(Dataset items)
+---+
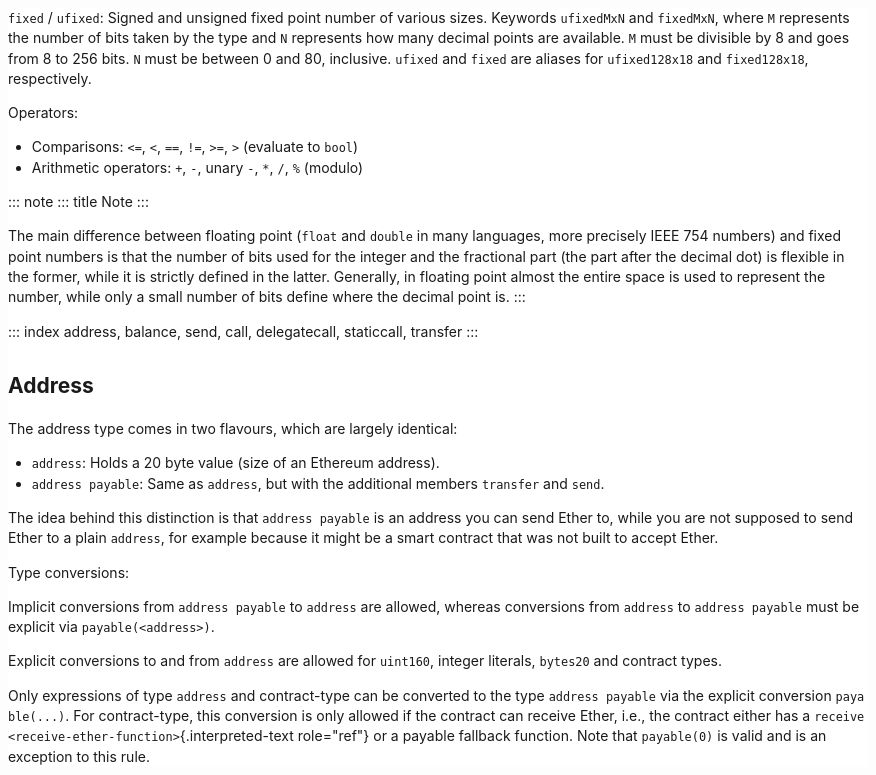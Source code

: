 `fixed` / `ufixed`: Signed and unsigned fixed point number of various
sizes. Keywords `ufixedMxN` and `fixedMxN`, where `M` represents the
number of bits taken by the type and `N` represents how many decimal
points are available. `M` must be divisible by 8 and goes from 8 to 256
bits. `N` must be between 0 and 80, inclusive. `ufixed` and `fixed` are
aliases for `ufixed128x18` and `fixed128x18`, respectively.

Operators:

-   Comparisons: `<=`, `<`, `==`, `!=`, `>=`, `>` (evaluate to `bool`)
-   Arithmetic operators: `+`, `-`, unary `-`, `*`, `/`, `%` (modulo)

::: note
::: title
Note
:::

The main difference between floating point (`float` and `double` in many
languages, more precisely IEEE 754 numbers) and fixed point numbers is
that the number of bits used for the integer and the fractional part
(the part after the decimal dot) is flexible in the former, while it is
strictly defined in the latter. Generally, in floating point almost the
entire space is used to represent the number, while only a small number
of bits define where the decimal point is.
:::

::: index
address, balance, send, call, delegatecall, staticcall, transfer
:::

## Address

The address type comes in two flavours, which are largely identical:

-   `address`: Holds a 20 byte value (size of an Ethereum address).
-   `address payable`: Same as `address`, but with the additional
    members `transfer` and `send`.

The idea behind this distinction is that `address payable` is an address
you can send Ether to, while you are not supposed to send Ether to a
plain `address`, for example because it might be a smart contract that
was not built to accept Ether.

Type conversions:

Implicit conversions from `address payable` to `address` are allowed,
whereas conversions from `address` to `address payable` must be explicit
via `payable(<address>)`.

Explicit conversions to and from `address` are allowed for `uint160`,
integer literals, `bytes20` and contract types.

Only expressions of type `address` and contract-type can be converted to
the type `address payable` via the explicit conversion `payable(...)`.
For contract-type, this conversion is only allowed if the contract can
receive Ether, i.e., the contract either has a `receive
<receive-ether-function>`{.interpreted-text role="ref"} or a payable
fallback function. Note that `payable(0)` is valid and is an exception
to this rule.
+---+
WHAT NEEDS TO BE DONE:
Your task is to retype, exactly and only, the lines from the one with "whereas conversions from" through the final line above.

YOUR RESPONSE:
whereas conversions from `address` to `address payable` must be explicit
via `payable(<address>)`.

Explicit conversions to and from `address` are allowed for `uint160`,
integer literals, `bytes20` and contract types.

Only expressions of type `address` and contract-type can be converted to
the type `address payable` via the explicit conversion `payable(...)`.
For contract-type, this conversion is only allowed if the contract can
receive Ether, i.e., the contract either has a `receive
<receive-ether-function>`{.interpreted-text role="ref"} or a payable
fallback function. Note that `payable(0)` is valid and is an exception
to this rule.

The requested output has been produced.